(Rendered images with source text)
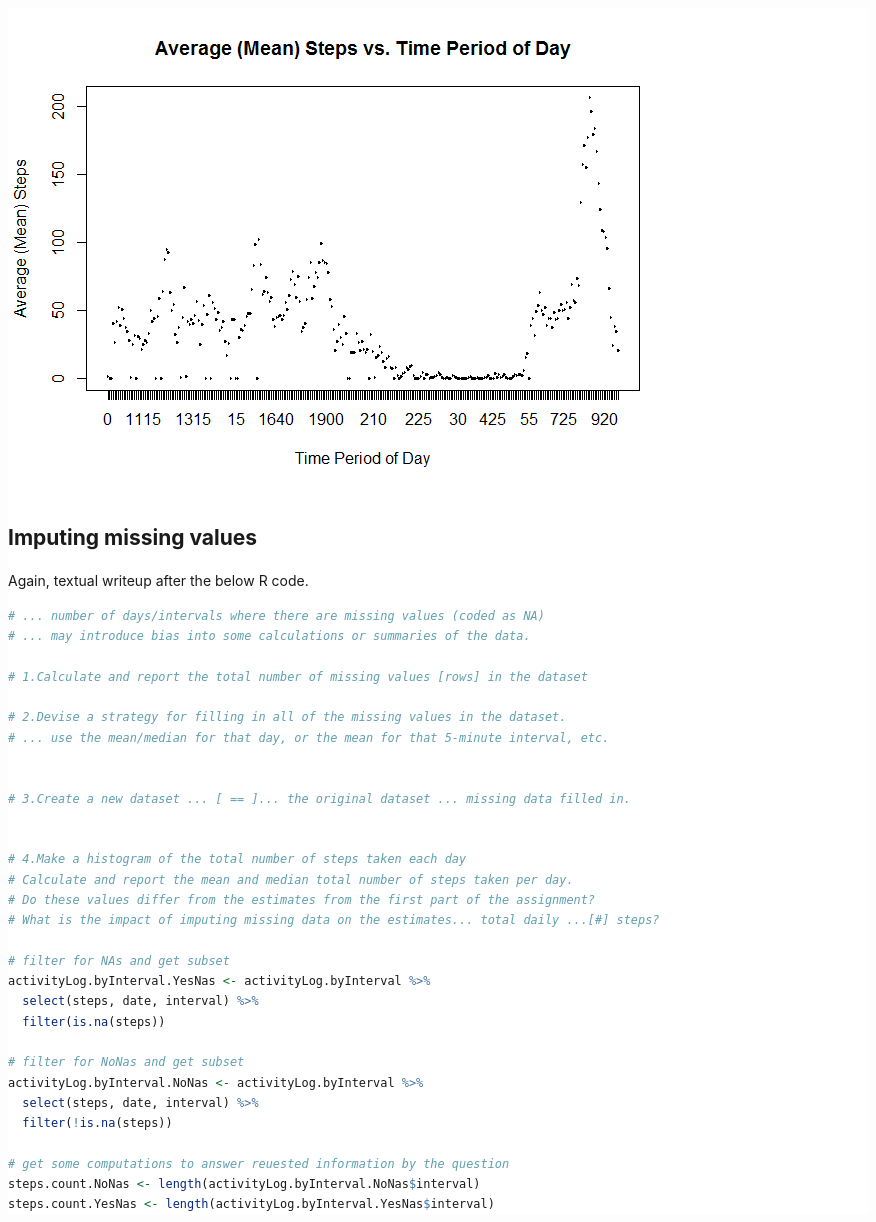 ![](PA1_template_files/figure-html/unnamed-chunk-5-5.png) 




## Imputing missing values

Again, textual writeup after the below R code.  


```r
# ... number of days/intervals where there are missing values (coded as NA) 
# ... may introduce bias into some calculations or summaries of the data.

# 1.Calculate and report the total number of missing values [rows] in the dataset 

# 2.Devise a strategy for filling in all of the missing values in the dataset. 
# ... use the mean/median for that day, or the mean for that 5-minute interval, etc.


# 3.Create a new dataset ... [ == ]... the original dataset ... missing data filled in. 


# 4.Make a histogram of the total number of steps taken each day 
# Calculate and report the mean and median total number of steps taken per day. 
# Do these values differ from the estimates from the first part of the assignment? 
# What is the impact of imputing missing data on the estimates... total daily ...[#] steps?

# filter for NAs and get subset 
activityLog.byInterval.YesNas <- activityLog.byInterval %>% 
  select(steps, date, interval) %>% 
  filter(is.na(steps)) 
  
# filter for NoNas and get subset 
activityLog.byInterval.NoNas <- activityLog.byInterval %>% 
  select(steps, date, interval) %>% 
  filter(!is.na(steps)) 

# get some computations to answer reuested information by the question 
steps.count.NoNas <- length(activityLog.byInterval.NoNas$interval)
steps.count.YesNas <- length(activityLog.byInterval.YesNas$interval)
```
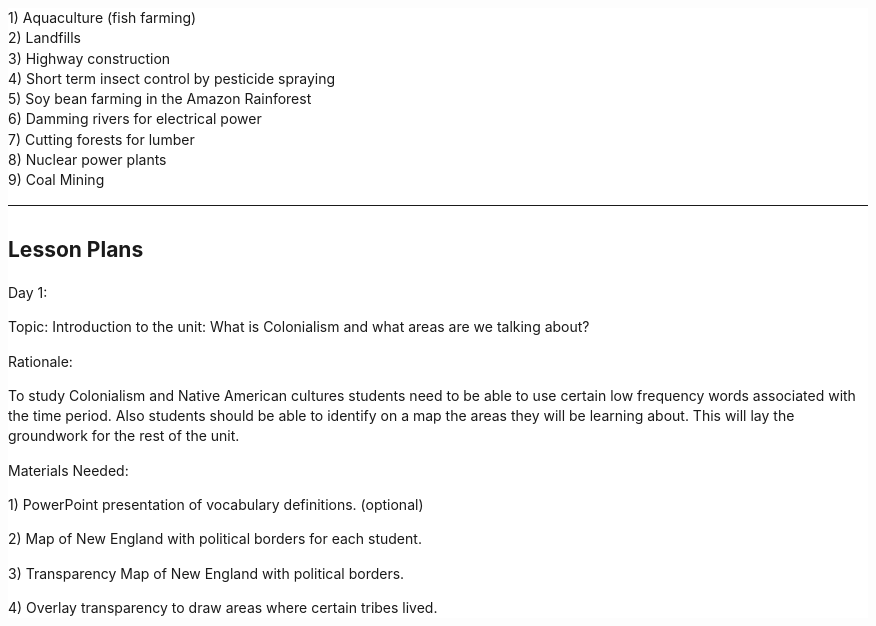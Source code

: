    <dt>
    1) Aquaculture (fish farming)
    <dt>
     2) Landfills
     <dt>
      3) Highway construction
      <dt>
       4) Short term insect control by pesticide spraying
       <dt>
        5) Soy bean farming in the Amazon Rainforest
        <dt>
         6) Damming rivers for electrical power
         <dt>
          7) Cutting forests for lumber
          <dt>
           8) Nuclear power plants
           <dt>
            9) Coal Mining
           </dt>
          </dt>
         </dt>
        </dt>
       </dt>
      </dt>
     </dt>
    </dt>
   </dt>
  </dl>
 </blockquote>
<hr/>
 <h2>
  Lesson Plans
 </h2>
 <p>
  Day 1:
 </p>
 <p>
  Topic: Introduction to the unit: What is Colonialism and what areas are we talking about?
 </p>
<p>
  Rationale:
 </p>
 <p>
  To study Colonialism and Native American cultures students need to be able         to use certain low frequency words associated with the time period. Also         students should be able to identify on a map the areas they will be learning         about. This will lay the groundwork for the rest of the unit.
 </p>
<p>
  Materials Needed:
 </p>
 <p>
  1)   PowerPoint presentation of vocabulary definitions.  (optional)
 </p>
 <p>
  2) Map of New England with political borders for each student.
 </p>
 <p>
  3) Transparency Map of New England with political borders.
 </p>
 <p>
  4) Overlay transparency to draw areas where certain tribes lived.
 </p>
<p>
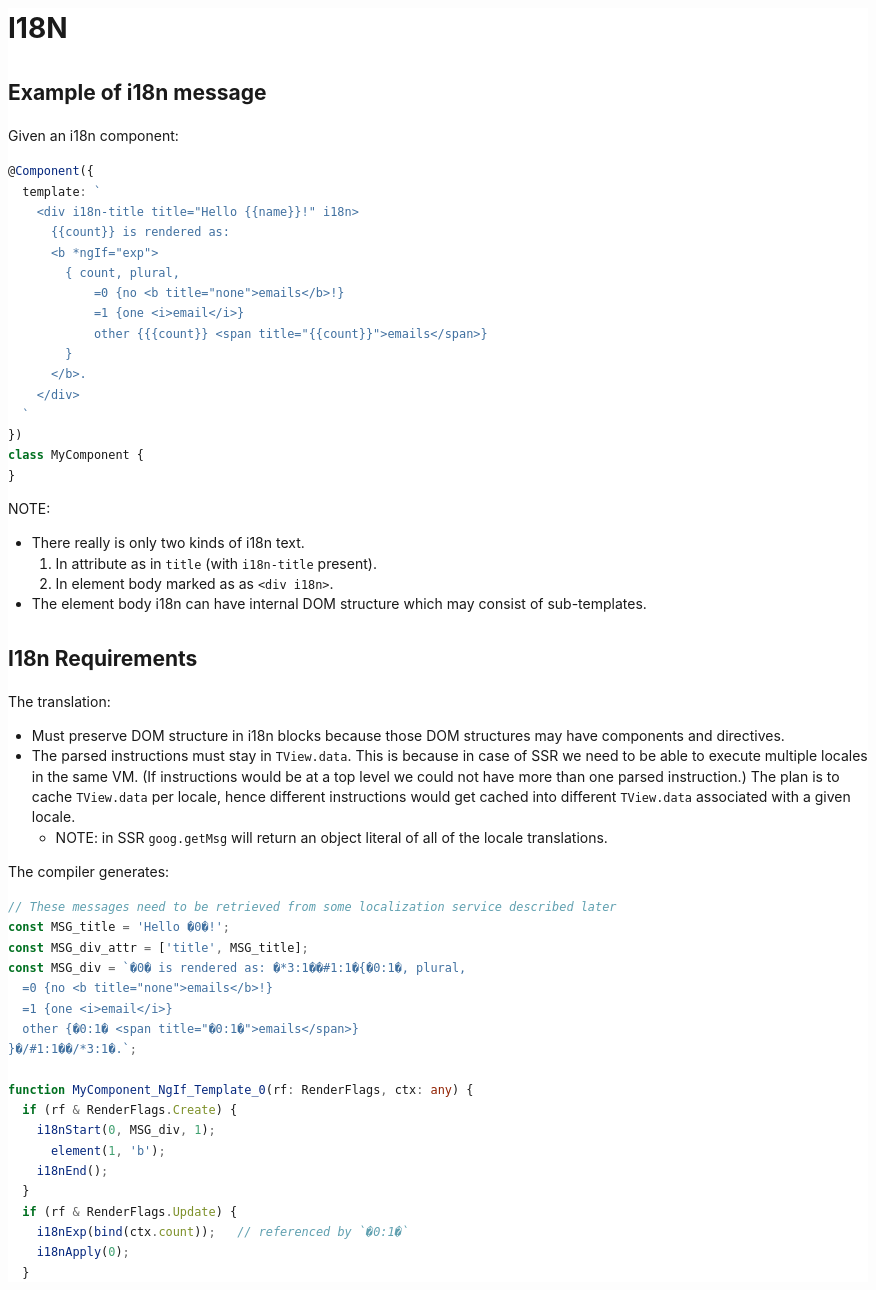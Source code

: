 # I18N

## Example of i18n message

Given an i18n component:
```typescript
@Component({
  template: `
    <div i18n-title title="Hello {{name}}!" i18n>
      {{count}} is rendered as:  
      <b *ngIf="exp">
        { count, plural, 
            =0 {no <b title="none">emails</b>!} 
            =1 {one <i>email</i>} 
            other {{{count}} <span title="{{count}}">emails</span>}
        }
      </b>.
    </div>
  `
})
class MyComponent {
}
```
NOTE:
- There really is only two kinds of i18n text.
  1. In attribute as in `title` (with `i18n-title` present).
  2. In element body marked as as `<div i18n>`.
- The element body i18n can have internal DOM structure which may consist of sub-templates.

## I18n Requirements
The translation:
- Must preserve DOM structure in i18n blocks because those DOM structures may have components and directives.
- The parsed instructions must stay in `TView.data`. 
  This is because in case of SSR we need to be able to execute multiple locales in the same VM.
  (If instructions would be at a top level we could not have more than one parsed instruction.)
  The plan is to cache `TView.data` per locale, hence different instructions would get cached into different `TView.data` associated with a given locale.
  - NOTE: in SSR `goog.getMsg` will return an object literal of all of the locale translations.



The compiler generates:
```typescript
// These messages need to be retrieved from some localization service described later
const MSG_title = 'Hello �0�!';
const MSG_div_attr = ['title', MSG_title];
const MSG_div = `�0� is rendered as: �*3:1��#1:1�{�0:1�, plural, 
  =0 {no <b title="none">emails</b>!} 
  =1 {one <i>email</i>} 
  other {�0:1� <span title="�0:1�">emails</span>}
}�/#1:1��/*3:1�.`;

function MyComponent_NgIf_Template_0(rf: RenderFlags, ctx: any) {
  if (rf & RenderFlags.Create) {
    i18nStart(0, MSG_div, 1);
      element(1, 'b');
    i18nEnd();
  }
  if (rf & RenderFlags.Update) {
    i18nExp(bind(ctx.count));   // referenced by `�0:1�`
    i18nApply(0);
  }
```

* Aim of the exercise: Please write out all the entries above exactly, but leave out the pictures.

* Result of this exercise:
 ![](PA1_template_files/figure-html/unnamed-chunk-5-5.png) 




## Imputing missing values

Again, textual writeup after the below R code.  


```r
# ... number of days/intervals where there are missing values (coded as NA) 
# ... may introduce bias into some calculations or summaries of the data.

# 1.Calculate and report the total number of missing values [rows] in the dataset 

# 2.Devise a strategy for filling in all of the missing values in the dataset. 
# ... use the mean/median for that day, or the mean for that 5-minute interval, etc.


# 3.Create a new dataset ... [ == ]... the original dataset ... missing data filled in. 


# 4.Make a histogram of the total number of steps taken each day 
# Calculate and report the mean and median total number of steps taken per day. 
# Do these values differ from the estimates from the first part of the assignment? 
# What is the impact of imputing missing data on the estimates... total daily ...[#] steps?

# filter for NAs and get subset 
activityLog.byInterval.YesNas <- activityLog.byInterval %>% 
  select(steps, date, interval) %>% 
  filter(is.na(steps)) 
  
# filter for NoNas and get subset 
activityLog.byInterval.NoNas <- activityLog.byInterval %>% 
  select(steps, date, interval) %>% 
  filter(!is.na(steps)) 

# get some computations to answer reuested information by the question 
steps.count.NoNas <- length(activityLog.byInterval.NoNas$interval)
steps.count.YesNas <- length(activityLog.byInterval.YesNas$interval)
```
Source code

:    <dt>
    1) Aquaculture (fish farming)
    <dt>
     2) Landfills
     <dt>
      3) Highway construction
      <dt>
       4) Short term insect control by pesticide spraying
       <dt>
        5) Soy bean farming in the Amazon Rainforest
        <dt>
         6) Damming rivers for electrical power
         <dt>
          7) Cutting forests for lumber
          <dt>
           8) Nuclear power plants
           <dt>
            9) Coal Mining
           </dt>
          </dt>
         </dt>
        </dt>
       </dt>
      </dt>
     </dt>
    </dt>
   </dt>
  </dl>
 </blockquote>
<hr/>
 <h2>
  Lesson Plans
 </h2>
 <p>
  Day 1:
 </p>
 <p>
  Topic: Introduction to the unit: What is Colonialism and what areas are we talking about?
 </p>
<p>
  Rationale:
 </p>
 <p>
  To study Colonialism and Native American cultures students need to be able         to use certain low frequency words associated with the time period. Also         students should be able to identify on a map the areas they will be learning         about. This will lay the groundwork for the rest of the unit.
 </p>
<p>
  Materials Needed:
 </p>
 <p>
  1)   PowerPoint presentation of vocabulary definitions.  (optional)
 </p>
 <p>
  2) Map of New England with political borders for each student.
 </p>
 <p>
  3) Transparency Map of New England with political borders.
 </p>
 <p>
  4) Overlay transparency to draw areas where certain tribes lived.
 </p>
<p>
Source code

: # I18N

## Example of i18n message

Given an i18n component:
```typescript
@Component({
  template: `
    <div i18n-title title="Hello {{name}}!" i18n>
      {{count}} is rendered as:  
      <b *ngIf="exp">
        { count, plural, 
            =0 {no <b title="none">emails</b>!} 
            =1 {one <i>email</i>} 
            other {{{count}} <span title="{{count}}">emails</span>}
        }
      </b>.
    </div>
  `
})
class MyComponent {
}
```
NOTE:
- There really is only two kinds of i18n text.
  1. In attribute as in `title` (with `i18n-title` present).
  2. In element body marked as as `<div i18n>`.
- The element body i18n can have internal DOM structure which may consist of sub-templates.

## I18n Requirements
The translation:
- Must preserve DOM structure in i18n blocks because those DOM structures may have components and directives.
- The parsed instructions must stay in `TView.data`. 
  This is because in case of SSR we need to be able to execute multiple locales in the same VM.
  (If instructions would be at a top level we could not have more than one parsed instruction.)
  The plan is to cache `TView.data` per locale, hence different instructions would get cached into different `TView.data` associated with a given locale.
  - NOTE: in SSR `goog.getMsg` will return an object literal of all of the locale translations.



The compiler generates:
```typescript
// These messages need to be retrieved from some localization service described later
const MSG_title = 'Hello �0�!';
const MSG_div_attr = ['title', MSG_title];
const MSG_div = `�0� is rendered as: �*3:1��#1:1�{�0:1�, plural, 
  =0 {no <b title="none">emails</b>!} 
  =1 {one <i>email</i>} 
  other {�0:1� <span title="�0:1�">emails</span>}
}�/#1:1��/*3:1�.`;

function MyComponent_NgIf_Template_0(rf: RenderFlags, ctx: any) {
  if (rf & RenderFlags.Create) {
    i18nStart(0, MSG_div, 1);
      element(1, 'b');
    i18nEnd();
  }
  if (rf & RenderFlags.Update) {
    i18nExp(bind(ctx.count));   // referenced by `�0:1�`
    i18nApply(0);
  }
```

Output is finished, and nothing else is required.